输入命令执行处理时，可以一次性输入好几个 .js 文件。获取输入的 .js 文件名，如 2017_10.js ，得到 2017_10.md 的输出文件名。

with open(month_tweets_filename) as data_file:
		data_str = data_file.read()
		first_data_line = re.match(r'Grailbird.data.tweets_(.*) =', data_str).group(0)
		data_str = re.sub(first_data_line, '', data_str)
		data_tweets = json.loads(data_str)

data_tweets.reverse()

读取每一个要处理的 .js文件内容，去除首行的 Grailbird.data.tweets_2017_10 = ，并将 tweets 反转，按照时间由前至后。

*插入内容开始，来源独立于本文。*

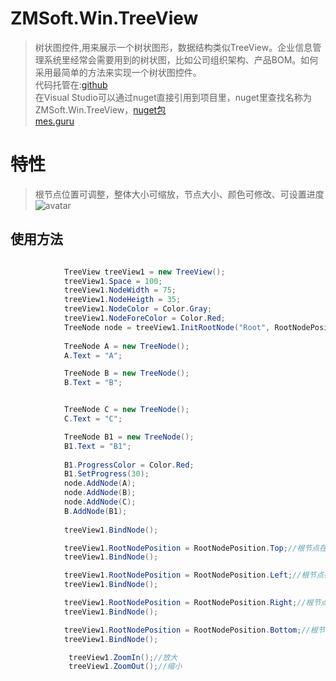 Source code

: 
# ZMSoft.Win.TreeView
> 树状图控件,用来展示一个树状图形，数据结构类似TreeView。企业信息管理系统里经常会需要用到的树状图，比如公司组织架构、产品BOM。如何采用最简单的方法来实现一个树状图控件。</br>
代码托管在:[github](https://github.com/zeallag/TreeView)</br>
在Visual Studio可以通过nuget直接引用到项目里，nuget里查找名称为ZMSoft.Win.TreeView，[nuget包](https://www.nuget.org/packages/ZMSoft.Win.TreeView/)</br>
[mes.guru](https://www.mes.guru/2018/04/11/treeview/)

# 特性
> 根节点位置可调整，整体大小可缩放，节点大小、颜色可修改、可设置进度
![avatar](https://www.mes.guru/images/treeview.png)

## 使用方法

``` c#

            TreeView treeView1 = new TreeView();
            treeView1.Space = 100;
            treeView1.NodeWidth = 75;
            treeView1.NodeHeigth = 35;
            treeView1.NodeColor = Color.Gray;
            treeView1.NodeForeColor = Color.Red;
            TreeNode node = treeView1.InitRootNode("Root", RootNodePosition.Left);//创建根节点
           
            TreeNode A = new TreeNode();
            A.Text = "A";

            TreeNode B = new TreeNode();
            B.Text = "B";


            TreeNode C = new TreeNode();
            C.Text = "C";

            TreeNode B1 = new TreeNode();
            B1.Text = "B1";
           
            B1.ProgressColor = Color.Red;
            B1.SetProgress(30);
            node.AddNode(A);
            node.AddNode(B);
            node.AddNode(C);
            B.AddNode(B1);
           
            treeView1.BindNode();

```
```c#
            treeView1.RootNodePosition = RootNodePosition.Top;//根节点在上
            treeView1.BindNode();

            treeView1.RootNodePosition = RootNodePosition.Left;//根节点在左
            treeView1.BindNode();

            treeView1.RootNodePosition = RootNodePosition.Right;//根节点在右
            treeView1.BindNode();

            treeView1.RootNodePosition = RootNodePosition.Bottom;//根节点在下
            treeView1.BindNode();

             treeView1.ZoomIn();//放大
             treeView1.ZoomOut();//缩小

```
  
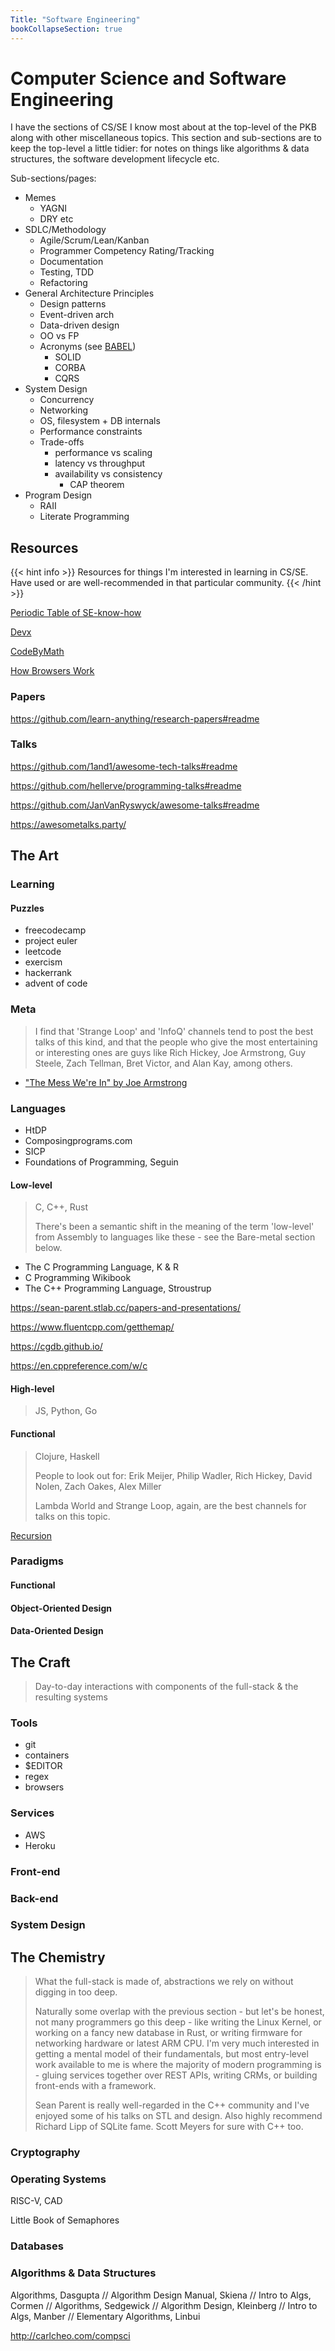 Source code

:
 ```yaml
---
Title: "Software Engineering"
bookCollapseSection: true
---
```


# Computer Science and Software Engineering

I have the sections of CS/SE I know most about at the top-level of the PKB along with other miscellaneous topics. This section and sub-sections are to keep the top-level a little tidier: for notes on things like algorithms & data structures, the software development lifecycle etc.

Sub-sections/pages:
- Memes
  - YAGNI
  - DRY etc
- SDLC/Methodology
  - Agile/Scrum/Lean/Kanban
  - Programmer Competency Rating/Tracking
  - Documentation
  - Testing, TDD
  - Refactoring
- General Architecture Principles
  - Design patterns
  - Event-driven arch
  - Data-driven design
  - OO vs FP
  - Acronyms (see [BABEL](https://arcelect.com/babel99.htm))
    - SOLID
    - CORBA
    - CQRS
- System Design
  - Concurrency
  - Networking
  - OS, filesystem + DB internals
  - Performance constraints
  - Trade-offs
    - performance vs scaling
    - latency vs throughput
    - availability vs consistency
      - CAP theorem
- Program Design
  - RAII
  - Literate Programming

## Resources

{{< hint info >}}
Resources for things I'm interested in learning in CS/SE. Have used or are well-recommended in that particular community.
{{< /hint >}}

[Periodic Table of SE-know-how](https://www.sw-engineering-candies.com/blog-1/periodic-table-of-software-engineering-know-how)

[Devx](http://www.devx.com/)

[CodeByMath](https://www.codebymath.com/index.php/welcome/challenges)

[How Browsers Work](https://www.html5rocks.com/en/tutorials/internals/howbrowserswork/)

### Papers

https://github.com/learn-anything/research-papers#readme

### Talks

https://github.com/1and1/awesome-tech-talks#readme

https://github.com/hellerve/programming-talks#readme

https://github.com/JanVanRyswyck/awesome-talks#readme

https://awesometalks.party/

## The Art

### Learning

#### Puzzles

- freecodecamp
- project euler
- leetcode
- exercism
- hackerrank
- advent of code

### Meta

> I find that 'Strange Loop' and 'InfoQ' channels tend to post the best talks of this kind, and that the people who give the most entertaining or interesting ones are guys like Rich Hickey, Joe Armstrong, Guy Steele, Zach Tellman, Bret Victor, and Alan Kay, among others.

- ["The Mess We're In" by Joe Armstrong](https://www.youtube.com/watch?v=lKXe3HUG2l4)

### Languages

* HtDP
* Composingprograms.com
* SICP
* Foundations of Programming, Seguin

#### Low-level

> C, C++, Rust
> 
> There's been a semantic shift in the meaning of the term 'low-level' from Assembly to languages like these - see the Bare-metal section below.

- The C Programming Language, K & R
- C Programming Wikibook
- The C++ Programming Language, Stroustrup

https://sean-parent.stlab.cc/papers-and-presentations/

https://www.fluentcpp.com/getthemap/

https://cgdb.github.io/

https://en.cppreference.com/w/c

#### High-level

> JS, Python, Go

#### Functional

> Clojure, Haskell
> 
> People to look out for: Erik Meijer, Philip Wadler, Rich Hickey, David Nolen, Zach Oakes, Alex Miller
> 
> Lambda World and Strange Loop, again, are the best channels for talks on this topic.

[Recursion](https://guillaumebogard.dev/blog/what-is-recursion/)

### Paradigms

#### Functional

#### Object-Oriented Design

#### Data-Oriented Design


## The Craft

> Day-to-day interactions with components of the full-stack & the resulting systems

### Tools

- git
- containers
- $EDITOR
- regex
- browsers

### Services

- AWS
- Heroku

### Front-end

### Back-end

### System Design

## The Chemistry

> What the full-stack is made of, abstractions we rely on without digging in too deep.
> 
> Naturally some overlap with the previous section - but let's be honest, not many programmers go this deep - like writing the Linux Kernel, or working on a fancy new database in Rust, or writing firmware for networking hardware or latest ARM CPU. I'm very much interested in getting a mental model of their fundamentals, but most entry-level work available to me is where the majority of modern programming is - gluing services together over REST APIs, writing CRMs, or building front-ends with a framework.
> 
> Sean Parent is really well-regarded in the C++ community and I've enjoyed some of his talks on STL and design. Also highly recommend Richard Lipp of SQLite fame. Scott Meyers for sure with C++ too.

### Cryptography

### Operating Systems

RISC-V, CAD

Little Book of Semaphores

### Databases

### Algorithms & Data Structures

Algorithms, Dasgupta // Algorithm Design Manual, Skiena // Intro to Algs, Cormen // Algorithms, Sedgewick // Algorithm Design, Kleinberg // Intro to Algs, Manber // Elementary Algorithms, Linbui

http://carlcheo.com/compsci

for tweet in data_tweets :
	#处理日期时间显示格式，原时间格式为格林尼治时间，转为北京东八区时间
	created_at = tweet['created_at']
	dt = datetime.strptime(created_at, instrp)
	dt = dt.replace(tzinfo=timezone.utc)
	tzutc_8 = timezone(timedelta(hours=8))
	local_dt = dt.astimezone(tzutc_8)
	local_dt = local_dt.strftime(outstrf)
	local_datetime = local_dt[:19]
	datetime_number = re.sub(r'(\d+)-(\d+)-(\d+) (\d+):(\d+):(\d+)',r'\1\2\3\4\5\6',local_datetime)

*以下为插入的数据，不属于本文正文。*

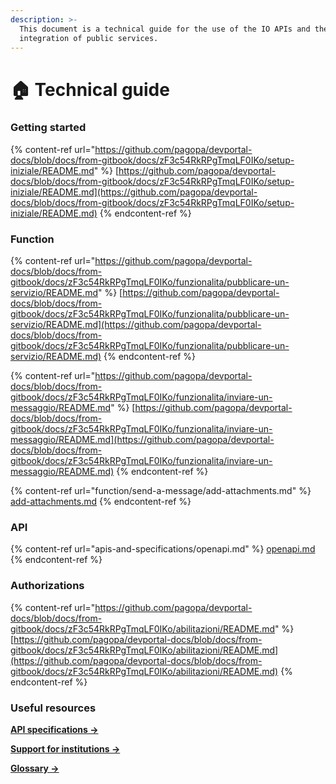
 ```yaml
---
description: >-
  This document is a technical guide for the use of the IO APIs and the
  integration of public services.
---
```


# 🏠 Technical guide

### Getting started

{% content-ref url="https://github.com/pagopa/devportal-docs/blob/docs/from-gitbook/docs/zF3c54RkRPgTmqLF0IKo/setup-iniziale/README.md" %}
[https://github.com/pagopa/devportal-docs/blob/docs/from-gitbook/docs/zF3c54RkRPgTmqLF0IKo/setup-iniziale/README.md](https://github.com/pagopa/devportal-docs/blob/docs/from-gitbook/docs/zF3c54RkRPgTmqLF0IKo/setup-iniziale/README.md)
{% endcontent-ref %}

### Function

{% content-ref url="https://github.com/pagopa/devportal-docs/blob/docs/from-gitbook/docs/zF3c54RkRPgTmqLF0IKo/funzionalita/pubblicare-un-servizio/README.md" %}
[https://github.com/pagopa/devportal-docs/blob/docs/from-gitbook/docs/zF3c54RkRPgTmqLF0IKo/funzionalita/pubblicare-un-servizio/README.md](https://github.com/pagopa/devportal-docs/blob/docs/from-gitbook/docs/zF3c54RkRPgTmqLF0IKo/funzionalita/pubblicare-un-servizio/README.md)
{% endcontent-ref %}

{% content-ref url="https://github.com/pagopa/devportal-docs/blob/docs/from-gitbook/docs/zF3c54RkRPgTmqLF0IKo/funzionalita/inviare-un-messaggio/README.md" %}
[https://github.com/pagopa/devportal-docs/blob/docs/from-gitbook/docs/zF3c54RkRPgTmqLF0IKo/funzionalita/inviare-un-messaggio/README.md](https://github.com/pagopa/devportal-docs/blob/docs/from-gitbook/docs/zF3c54RkRPgTmqLF0IKo/funzionalita/inviare-un-messaggio/README.md)
{% endcontent-ref %}

{% content-ref url="function/send-a-message/add-attachments.md" %}
[add-attachments.md](function/send-a-message/add-attachments.md)
{% endcontent-ref %}

### API

{% content-ref url="apis-and-specifications/openapi.md" %}
[openapi.md](apis-and-specifications/openapi.md)
{% endcontent-ref %}

### Authorizations

{% content-ref url="https://github.com/pagopa/devportal-docs/blob/docs/from-gitbook/docs/zF3c54RkRPgTmqLF0IKo/abilitazioni/README.md" %}
[https://github.com/pagopa/devportal-docs/blob/docs/from-gitbook/docs/zF3c54RkRPgTmqLF0IKo/abilitazioni/README.md](https://github.com/pagopa/devportal-docs/blob/docs/from-gitbook/docs/zF3c54RkRPgTmqLF0IKo/abilitazioni/README.md)
{% endcontent-ref %}

### Useful resources

[**API specifications ->**](https://developer.io.italia.it/openapi.html)

[**Support for institutions ->**](https://docs.pagopa.it/kb-enti)

[**Glossary ->**](useful-resources/glossary.md)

读入每一条 tweet 内容，将 tweet 时间转为北京时间。

try:
	if tweet['entities']['urls']:
		for replaceurl in tweet['entities']['urls']:
			url = replaceurl['url']
			expanded_url = replaceurl['expanded_url']
			display_url = replaceurl['display_url']
			display_url = "&lt;a href='" + expanded_url + "' target=\"_blank\"&gt;" + display_url + "&lt;/a&gt;"
			tweet_text = re.sub(url, display_url, tweet_text)
except KeyError:
	pass

将 tweet['text']里包含的网址 url 转为原先内容，twitter 默认将它转为系统短链。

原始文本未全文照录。